Episode 379 : King Bruce and I
'Your photographs have become different, the way you take them has changed. You used to spend time figuring out which angle to take, how to compose them and things like that. Today you whip out your mobile phone and click for Instagram. I miss the photos you used to take using your camera', Anna lamented.
That was what I got for feedback. Most of what she said was true, and I knew it too. But what I could not figure out what caused it, or what I should do to change it.
The two times I looked forward to take photographs using the camera was last month during our road trips to Goa for a wedding, and to Bidar to see its fort.
Murphy struck and the camera developed a fault even as I waited for the bride and groom to get into their car after the wedding.
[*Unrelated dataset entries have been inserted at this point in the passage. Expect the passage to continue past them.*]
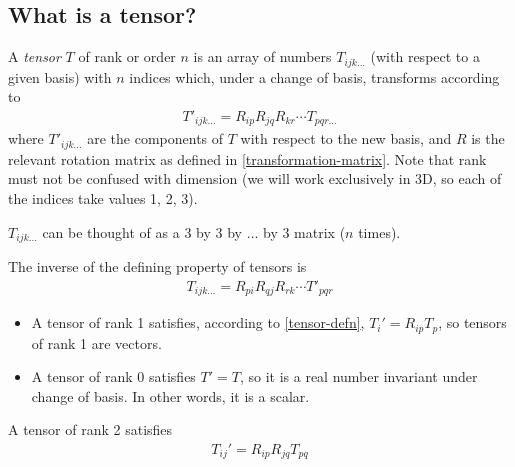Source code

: \documentclass{../../template/note}
\begin{document}
    \subsection{What is a tensor?}

    \begin{definition}
        \label{tensor-defn}
        A \emph{tensor} \(T\) of rank or order \(n\) is an array of numbers \(T_{ijk\dots}\) (with respect to a given basis) with \(n\) indices which, under a change of basis, transforms according to
        \begin{align*}
            T'_{ijk\dots} = R_{ip} R_{jq} R_{kr} \cdots T_{pqr \dots}
        \end{align*}
        where \(T'_{ijk\dots}\) are the components of \(T\) with respect to the new basis, and \(R\) is the relevant rotation matrix as defined in \cref{transformation-matrix}. Note that rank must not be confused with dimension (we will work exclusively in 3D, so each of the indices take values 1, 2, 3).        
    \end{definition}
    
    \begin{remark*}
        \(T_{ijk \dots}\) can be thought of as a 3 by 3 by \(\dots\) by 3 matrix (\(n\) times).
    \end{remark*}
    
    \begin{lemma}
        The inverse of the defining property of tensors is
        \begin{align*}
            T_{ijk \dots} = R_{pi} R_{qj} R_{rk} \cdots T'_{pqr}
        \end{align*}
    \end{lemma}
    
    \begin{example*}
        \begin{itemize}
            \item A tensor of rank 1 satisfies, according to \cref{tensor-defn}, \(T_i' = R_{ip} T_p\), so tensors of rank 1 are vectors.
            \item A tensor of rank 0 satisfies \(T' = T\), so it is a real number invariant under change of basis. In other words, it is a scalar.
        \end{itemize}
    \end{example*}
    
    \begin{proposition}
        A tensor of rank 2 satisfies
        \begin{align*}
            T_{ij}' = R_{ip} R_{jq} T_{pq}
        \end{align*}
    \end{proposition}
    
\end{document}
After that, it was my mobile phone and I. It felt odd to "focus" on Bidar fort's sprawling walls using a mobile phone and not having to ponder over which setting would be better for landscape photography. On my mobile phone, one gets only a point-and-shoot type of camera and its better suited for Instagram than landscapes.
To take good photographs, one needs creativity and for some reason my creativity had hit a blank. It takes a lot of effort to even draft a blog post, and this one that I am typing is a forced effort only because my office work is taking some time and I have a few minutes to spare.
You see, the reason for my lack of "creative juices" could be traced back to those years when I threw myself into work to prove to myself that I could build a team, learn more about the product and try to climb the ladder of success. Those years at work got me recognition, two consecutive best performer awards and many sleepless nights. That was also the time when I reduced the time I spent on a blog or with my camera, and probably led to me unwittingly killing off any creativity I had left, in the name of innovating at the workplace.
Innovation on, creativity gone. Irony anyone?
But I also realised that I had somehow gotten into a rut that I refused to recognise all these years.
I worked with the same type of people, had the same type of friends, hardly read books that stimulated any discussion in my head, listened to the same music, had the same kind of discussions with Anna over breakfast and dinner, and so on.
I had stopped asking myself questions, stopped myself from getting lost in music when I listened to new bands (listen to Cigarettes After Sex if you haven't), and became more unfeeling with every passing day.
When I was subjected to a questionnaire to know how a motorcyclist-slash-biker-slash-traveller thinks, I figured the questions would be cliched and the answers even more so. But as I tried to answer the questions that were posed to me, I realised this was one of the missing ingredients. I stopped asking myself why I did what I did. Or why I stopped doing what I enjoyed doing earlier. Writing blogs, imagining short stories based on a song I had just heard, or looking at a map and wondering which route to take next.
All these need time, and I convince myself that time is what I don't have what with a product release every 3 months.
But these are excuses you make each time, I argue to myself. All you need is to spend an hour trying something out: a photography exercise or a writing exercise instead of something that is easier because its more technical and I know how it can be done quickly.
Which is why I, once again like King Bruce in that story, am making this renewed effort.